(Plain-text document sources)

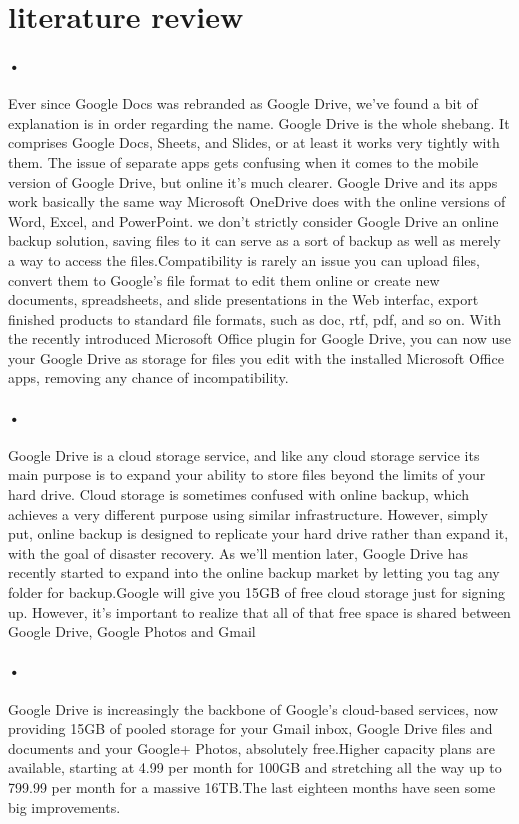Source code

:\documentclass[11pt]{article}
\begin{document}
\section{literature review}
\paragraph{•}
\cite{A4}Ever since Google Docs was rebranded as Google Drive, we've found a bit of explanation is in order regarding the name. Google Drive is the whole shebang. It comprises Google Docs, Sheets, and Slides, or at least it works very tightly with them. The issue of separate apps gets confusing when it comes to the mobile version of Google Drive, but online it's much clearer. Google Drive and its apps work basically the same way Microsoft OneDrive does with the online versions of Word, Excel, and PowerPoint. we don't strictly consider Google Drive an online backup solution, saving files to it can serve as a sort of backup as well as merely a way to access the files.Compatibility is rarely an issue you can upload files, convert them to Google's file format to edit them online or create new documents, spreadsheets, and slide presentations in the Web interfac, export finished products to standard file formats, such as doc, rtf, pdf, and so on. With the recently introduced Microsoft Office plugin for Google Drive, you can now use your Google Drive as storage for files you edit with the installed Microsoft Office apps, removing any chance of incompatibility.

\paragraph{•}
\cite{A5}Google Drive is a cloud storage service, and like any cloud storage service its main purpose is to expand your ability to store files beyond the limits of your hard drive. Cloud storage is sometimes confused with online backup, which achieves a very different purpose using similar infrastructure. However, simply put, online backup is designed to replicate your hard drive rather than expand it, with the goal of disaster recovery. As we’ll mention later, Google Drive has recently started to expand into the online backup market by letting you tag any folder for backup.Google will give you 15GB of free cloud storage just for signing up. However, it’s important to realize that all of that free space is shared between Google Drive, Google Photos and Gmail
\paragraph{•}
\cite{A6}Google Drive is increasingly the backbone of Google’s cloud-based services, now providing 15GB of pooled storage for your Gmail inbox, Google Drive files and documents and your Google+ Photos, absolutely free.Higher capacity plans are available, starting at 4.99 per month for 100GB and stretching all the way up to 799.99 per month for a massive 16TB.The last eighteen months have seen some big improvements.
\end{document}
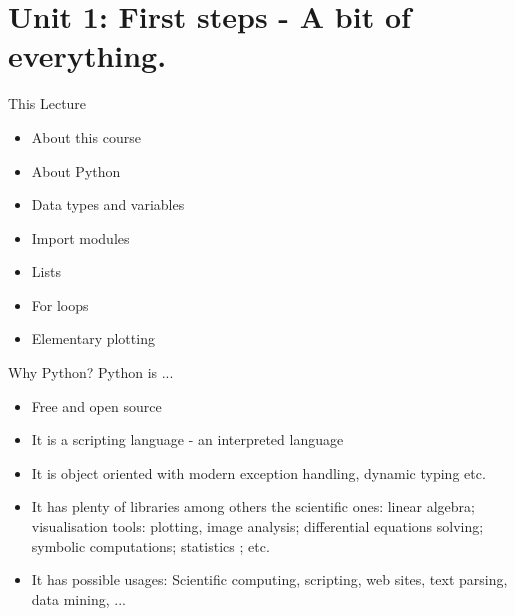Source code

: \documentclass[hyperref={pdfpagelabels=false},table, handout]{beamer}
\begin{document}
\part{Unit 1: First steps - A bit of everything.}

\begin{frame}{This Lecture}

  \begin{itemize}
    \item About this course
    \item About Python
    \item Data types and variables
    \item Import modules
    \item Lists
    \item For loops
    \item Elementary plotting
  \end{itemize}
\end{frame}

\begin{frame}{Why Python?}
Python is ...
\begin{itemize}
\item Free and open source
\item It is a \alert{scripting language} - an interpreted  language
\item It is object oriented with modern exception handling, dynamic typing etc.
\item It has plenty of libraries among others the scientific ones:
\small linear algebra;  visualisation tools: plotting, image analysis; differential equations solving; symbolic computations; statistics
; etc.
\item It has possible usages: \small
Scientific computing, scripting, web sites, text parsing, data mining, ...
\end{itemize}
\end{frame}
\end{document}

Try it: Output each record above exactly as it stands, excluding all pictures.

Final answer:
Source code

:\documentclass[11pt]{article}
\begin{document}
\section{literature review}
\paragraph{•}
\cite{A4}Ever since Google Docs was rebranded as Google Drive, we've found a bit of explanation is in order regarding the name. Google Drive is the whole shebang. It comprises Google Docs, Sheets, and Slides, or at least it works very tightly with them. The issue of separate apps gets confusing when it comes to the mobile version of Google Drive, but online it's much clearer. Google Drive and its apps work basically the same way Microsoft OneDrive does with the online versions of Word, Excel, and PowerPoint. we don't strictly consider Google Drive an online backup solution, saving files to it can serve as a sort of backup as well as merely a way to access the files.Compatibility is rarely an issue you can upload files, convert them to Google's file format to edit them online or create new documents, spreadsheets, and slide presentations in the Web interfac, export finished products to standard file formats, such as doc, rtf, pdf, and so on. With the recently introduced Microsoft Office plugin for Google Drive, you can now use your Google Drive as storage for files you edit with the installed Microsoft Office apps, removing any chance of incompatibility.

\paragraph{•}
\cite{A5}Google Drive is a cloud storage service, and like any cloud storage service its main purpose is to expand your ability to store files beyond the limits of your hard drive. Cloud storage is sometimes confused with online backup, which achieves a very different purpose using similar infrastructure. However, simply put, online backup is designed to replicate your hard drive rather than expand it, with the goal of disaster recovery. As we’ll mention later, Google Drive has recently started to expand into the online backup market by letting you tag any folder for backup.Google will give you 15GB of free cloud storage just for signing up. However, it’s important to realize that all of that free space is shared between Google Drive, Google Photos and Gmail
\paragraph{•}
\cite{A6}Google Drive is increasingly the backbone of Google’s cloud-based services, now providing 15GB of pooled storage for your Gmail inbox, Google Drive files and documents and your Google+ Photos, absolutely free.Higher capacity plans are available, starting at 4.99 per month for 100GB and stretching all the way up to 799.99 per month for a massive 16TB.The last eighteen months have seen some big improvements.
\end{document}
Source code

: \documentclass[hyperref={pdfpagelabels=false},table, handout]{beamer}
\begin{document}
\part{Unit 1: First steps - A bit of everything.}

\begin{frame}{This Lecture}

  \begin{itemize}
    \item About this course
    \item About Python
    \item Data types and variables
    \item Import modules
    \item Lists
    \item For loops
    \item Elementary plotting
  \end{itemize}
\end{frame}

\begin{frame}{Why Python?}
Python is ...
\begin{itemize}
\item Free and open source
\item It is a \alert{scripting language} - an interpreted  language
\item It is object oriented with modern exception handling, dynamic typing etc.
\item It has plenty of libraries among others the scientific ones:
\small linear algebra;  visualisation tools: plotting, image analysis; differential equations solving; symbolic computations; statistics
; etc.
\item It has possible usages: \small
Scientific computing, scripting, web sites, text parsing, data mining, ...
\end{itemize}
\end{frame}
\end{document}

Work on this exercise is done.